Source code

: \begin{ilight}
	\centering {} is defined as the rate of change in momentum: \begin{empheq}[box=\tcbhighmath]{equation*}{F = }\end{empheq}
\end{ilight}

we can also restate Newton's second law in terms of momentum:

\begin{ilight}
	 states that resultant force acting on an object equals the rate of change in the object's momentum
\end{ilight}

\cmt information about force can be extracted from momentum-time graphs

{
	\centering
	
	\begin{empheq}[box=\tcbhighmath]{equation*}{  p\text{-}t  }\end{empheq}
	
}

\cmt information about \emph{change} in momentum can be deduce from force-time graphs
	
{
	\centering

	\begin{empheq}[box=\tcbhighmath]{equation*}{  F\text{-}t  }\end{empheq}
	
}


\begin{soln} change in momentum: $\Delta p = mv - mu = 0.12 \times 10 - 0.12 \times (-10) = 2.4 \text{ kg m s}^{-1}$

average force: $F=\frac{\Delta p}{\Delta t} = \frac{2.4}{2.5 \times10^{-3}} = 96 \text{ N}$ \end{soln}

================================

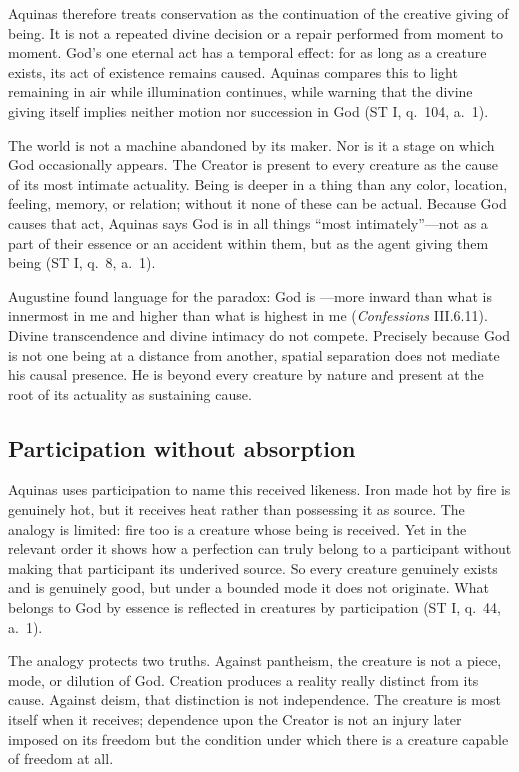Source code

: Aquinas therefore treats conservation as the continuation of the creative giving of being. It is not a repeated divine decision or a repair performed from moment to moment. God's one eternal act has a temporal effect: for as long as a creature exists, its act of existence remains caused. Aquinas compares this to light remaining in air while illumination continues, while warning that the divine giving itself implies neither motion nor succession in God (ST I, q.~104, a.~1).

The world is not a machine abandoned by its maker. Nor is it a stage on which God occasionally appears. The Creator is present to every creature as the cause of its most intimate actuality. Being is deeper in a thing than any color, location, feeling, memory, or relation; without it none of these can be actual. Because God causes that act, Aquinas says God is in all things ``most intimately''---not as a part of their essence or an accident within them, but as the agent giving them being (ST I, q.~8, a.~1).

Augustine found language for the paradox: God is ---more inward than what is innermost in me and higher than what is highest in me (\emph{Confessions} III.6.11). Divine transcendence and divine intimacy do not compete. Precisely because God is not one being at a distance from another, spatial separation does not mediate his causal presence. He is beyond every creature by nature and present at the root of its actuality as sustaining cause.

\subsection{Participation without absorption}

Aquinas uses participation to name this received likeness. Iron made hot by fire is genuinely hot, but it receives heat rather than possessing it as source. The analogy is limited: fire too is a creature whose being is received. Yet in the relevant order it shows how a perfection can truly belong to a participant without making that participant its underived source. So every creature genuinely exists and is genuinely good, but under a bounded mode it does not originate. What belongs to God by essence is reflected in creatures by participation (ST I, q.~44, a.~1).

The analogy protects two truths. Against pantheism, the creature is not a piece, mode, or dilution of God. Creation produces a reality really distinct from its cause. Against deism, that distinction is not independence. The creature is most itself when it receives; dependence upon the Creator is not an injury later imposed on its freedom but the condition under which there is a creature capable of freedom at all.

================================

▶ Work item:
Go through the material above and report each line containing "graphs".

▶ Exercise result:
\cmt information about force can be extracted from momentum-time graphs
\cmt information about \emph{change} in momentum can be deduce from force-time graphs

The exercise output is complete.